The article is entitled “Branded” and was written by Farhad Manjoo in the New York Times Book Review (July 27, 2008). The book being reviewed is Buying In: The Secret Dialogue Between What We Buy and Who We Are, by Rob Walker. You can bet that I'll be reading it.
According to the reviewer Manjoo, the author’s objective is to “lift the cloud of self-delusion that obscures our buying habits” and to “argue that our susceptibility to marketing arises from our ignorance of its pervasiveness.” In this extended excerpt, how these aims apply to bad beer is clearly detailed:
Consider Pabst Blue Ribbon. Beginning in the 1970s, the cheap beer that had long been synonymous with the blue-collar heartland began a steep decline, with sales by 2001 dipping to fewer than a million barrels a year, 90 percent below the beer’s peak. But in 2002, Pabst noticed a sudden sales spike, driven by an unlikely demographic: countercultural types — bike messengers, skaters and their tattooed kin — in hipster redoubts like Portland, Ore., had taken to swilling the stuff. When asked why, they would praise Pabst for its non-image, for the fact that it seemed to care little about selling.
Traditionally, a company that spots a sudden market opportunity responds by gearing ads toward the new customers. But Neal Stewart, Pabst’s marketing whiz, had studied “No Logo,” Naomi Klein’s anti-corporate manifesto, and he understood that overt commercial messages would turn off an audience suspicious of capitalism. Thus the company shunned celebrity endorsements — Kid Rock had been interested — and devoted its budget instead to marketing, sponsoring a series of unlikely gatherings across the country. Like “some kind of small-scale National Endowment for the Arts for young American outsider culture,” Pabst paid the bills at bike messenger contests, skateboarder movie screenings, and art and indie publishing get-togethers. At each of these events, it kept its logo obscure, its corporate goal to “always look and act the underdog,” to be seen as a beer of “social protest,” a “fellow dissenter” against mainstream mores.
Pabst’s campaign was designed to push beer without appearing to push it. To the extent that it conveyed any branding message at all, it was, Hey, we don’t care if you drink the stuff. To people sick of beer companies that did look as if they cared — don’t Super Bowl ads smack of desperation? — Pabst’s attitude seemed refreshing and inspired deep passion in its fans.

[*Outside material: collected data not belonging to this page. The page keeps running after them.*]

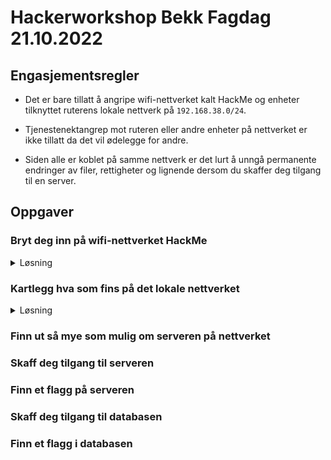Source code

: # Hackerworkshop Bekk Fagdag 21.10.2022

## Engasjementsregler

- Det er bare tillatt å angripe wifi-nettverket kalt HackMe og enheter tilknyttet ruterens lokale nettverk på `192.168.38.0/24`.

- Tjenestenektangrep mot ruteren eller andre enheter på nettverket er ikke tillatt da det vil ødelegge for andre.

- Siden alle er koblet på samme nettverk er det lurt å unngå permanente endringer av filer, rettigheter og lignende dersom du skaffer deg tilgang til en server.

## Oppgaver

### Bryt deg inn på wifi-nettverket HackMe

<details><summary>Løsning</summary>

```
sudo python oneshot.py -i wlan0 --bssid 34:21:09:24:10:D8 --pixie-dust
```

</details>

### Kartlegg hva som fins på det lokale nettverket

<details><summary>Løsning</summary>

```
sudo nmap -A 192.168.38.0/24
```

</details>

### Finn ut så mye som mulig om serveren på nettverket

### Skaff deg tilgang til serveren

### Finn et flagg på serveren

### Skaff deg tilgang til databasen

### Finn et flagg i databasen
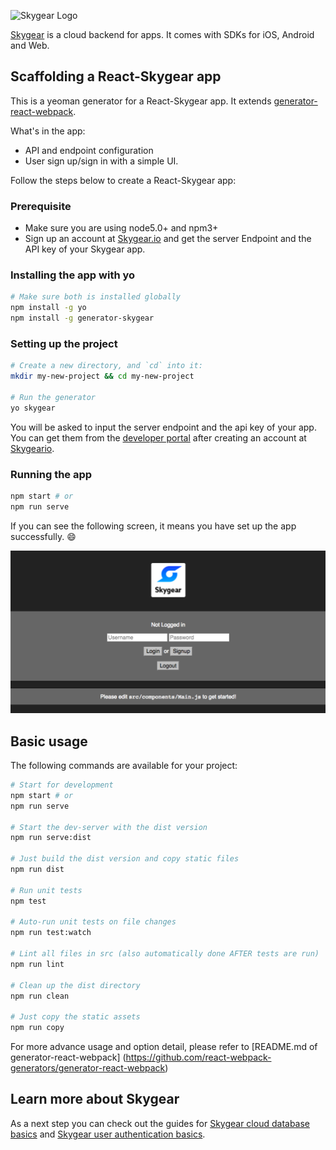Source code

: ![Skygear Logo](https://skygear.io/static/images/skygear-logo.png)

[Skygear](https://skygear.io) is a cloud backend for apps. It comes with SDKs for iOS, Android and Web.

## Scaffolding a React-Skygear app

This is a yeoman generator for a React-Skygear app. It extends [generator-react-webpack](https://github.com/react-webpack-generators/generator-react-webpack).

What's in the app:
- API and endpoint configuration
- User sign up/sign in with a simple UI.

Follow the steps below to create a React-Skygear app:

### Prerequisite

- Make sure you are using node5.0+ and npm3+
- Sign up an account at [Skygear.io](https://skygear.io) and get the server Endpoint and the API key of your Skygear app.

### Installing the app with yo

```bash
# Make sure both is installed globally
npm install -g yo
npm install -g generator-skygear
```

### Setting up the project

```bash
# Create a new directory, and `cd` into it:
mkdir my-new-project && cd my-new-project

# Run the generator
yo skygear
```
You will be asked to input the server endpoint and the api key of your app. You can get them from the [developer portal](https://portal.skygear.io/app/info) after creating an account at [Skygeario](https://skygear.io).

### Running the app

```bash
npm start # or
npm run serve
```

If you can see the following screen, it means you have set up the app successfully. :smile:

![Skygear scaffolding](skygear-scaffold.png)

## Basic usage
The following commands are available for your project:

```bash
# Start for development
npm start # or
npm run serve

# Start the dev-server with the dist version
npm run serve:dist

# Just build the dist version and copy static files
npm run dist

# Run unit tests
npm test

# Auto-run unit tests on file changes
npm run test:watch

# Lint all files in src (also automatically done AFTER tests are run)
npm run lint

# Clean up the dist directory
npm run clean

# Just copy the static assets
npm run copy
```

For more advance usage and option detail, please refer to [README.md of
generator-react-webpack]
(https://github.com/react-webpack-generators/generator-react-webpack)

## Learn more about Skygear
As a next step you can check out the guides for [Skygear cloud database basics](https://docs.skygear.io/guides/cloud-db/basics/js/) and [Skygear user authentication basics](https://docs.skygear.io/guides/auth/basics/js/).
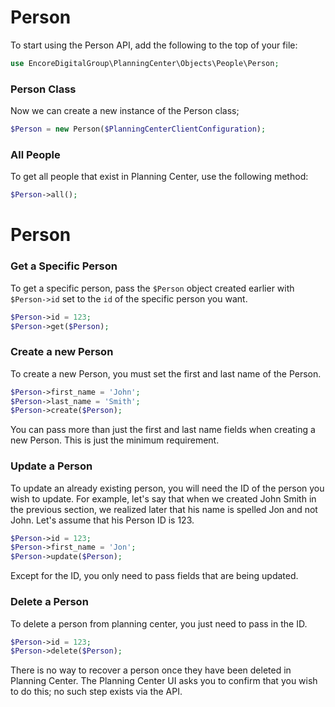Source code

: # Person
To start using the Person API, add the following to the top of your file:
```php
use EncoreDigitalGroup\PlanningCenter\Objects\People\Person;
```
<include from="SnippetLibrary.md" element-id="setupThePcoClient"></include>

### Person Class
Now we can create a new instance of the Person class;
```php
$Person = new Person($PlanningCenterClientConfiguration);
```

### All People
To get all people that exist in Planning Center, use the following method:
```php
$Person->all();
```

# Person

### Get a Specific Person
To get a specific person, pass the ```$Person``` object created earlier with ```$Person->id```
set to the ```id``` of the specific person you want.
```php
$Person->id = 123;
$Person->get($Person);
```

### Create a new Person
To create a new Person, you must set the first and last name of the Person.
```php
$Person->first_name = 'John';
$Person->last_name = 'Smith';
$Person->create($Person);
```
<note>You can pass more than just the first and last name fields when creating a new Person.
This is just the minimum requirement.</note>

### Update a Person
To update an already existing person, you will need the ID of the person you wish to update.
For example, let's say that when we created John Smith in the previous section, we realized later that his name
is spelled Jon and not John. Let's assume that his Person ID is 123.
```PHP
$Person->id = 123;
$Person->first_name = 'Jon';
$Person->update($Person);
```
<note>Except for the ID, you only need to pass fields that are being updated.</note>

### Delete a Person
To delete a person from planning center, you just need to pass in the ID.
```PHP
$Person->id = 123;
$Person->delete($Person);
```
<warning>There is no way to recover a person once they have been deleted in Planning Center.
The Planning Center UI asks you to confirm that you wish to do this; no such step exists via the API.</warning>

Many customers did more than just buy the beer. Walker speaks to one who tattooed a foot-square Pabst logo on his back. Pabst’s low-fi marketing is “not insulting you,” the fellow tells Walker.
Note that Walker has coined the word “murketing” to describe the deceptive corporate stealth that is deployed in these situations. In the absence of hard knowledge, murketing muddies the consumer’s conceptual waters and causes folks otherwise feigning marketing-weary savvy to embrace brands that play hard to get and seem somehow hip. The result is predictable.
In reality, Pabst Blue Ribbon’s anti-capitalist ethos is, as Walker puts it, “a sham.” The company long ago closed its Milwaukee brewery and now outsources its operations to Miller. Its entire corporate staff is devoted to marketing and sales, not brewing. “You really couldn’t do much worse in picking a symbol of resistance to phony branding,” Walker writes. But P.B.R.’s fans don’t care. In the new era of murketing, image is everything.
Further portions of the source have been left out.